[AVAILABLE DATA — start]
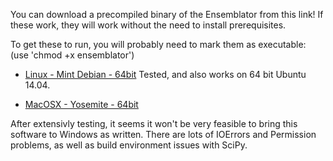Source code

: You can download a precompiled binary of the Ensemblator from this link!
If these work, they will work without the need to install prerequisites.

To get these to run, you will probably need to mark them as executable: (use 'chmod +x ensemblator')

* [Linux - Mint Debian - 64bit](https://www.dropbox.com/s/eypfkqg2109crwu/ensemblator?dl=0)
  Tested, and also works on 64 bit Ubuntu 14.04.

* [MacOSX - Yosemite - 64bit](https://www.dropbox.com/s/8j2u0fho89vnbxn/ensemblator_mac?dl=0)


After extensivly testing, it seems it won't be very feasible to bring this software to Windows as written. There are lots of IOErrors and Permission problems, as well as build environment issues with SciPy. 
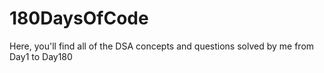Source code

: # 180DaysOfCode
Here, you'll find all of the DSA concepts and questions solved by me from Day1 to Day180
[AVAILABLE DATA — finish]
◆ YOUR TASK
Keep every word of the lines above unchanged in the copy, and omit the pictures.

◆ RESPONSE BOX
Source code

: You can download a precompiled binary of the Ensemblator from this link!
If these work, they will work without the need to install prerequisites.

To get these to run, you will probably need to mark them as executable: (use 'chmod +x ensemblator')

* [Linux - Mint Debian - 64bit](https://www.dropbox.com/s/eypfkqg2109crwu/ensemblator?dl=0)
  Tested, and also works on 64 bit Ubuntu 14.04.

* [MacOSX - Yosemite - 64bit](https://www.dropbox.com/s/8j2u0fho89vnbxn/ensemblator_mac?dl=0)


After extensivly testing, it seems it won't be very feasible to bring this software to Windows as written. There are lots of IOErrors and Permission problems, as well as build environment issues with SciPy. 
Source code

: # 180DaysOfCode
Here, you'll find all of the DSA concepts and questions solved by me from Day1 to Day180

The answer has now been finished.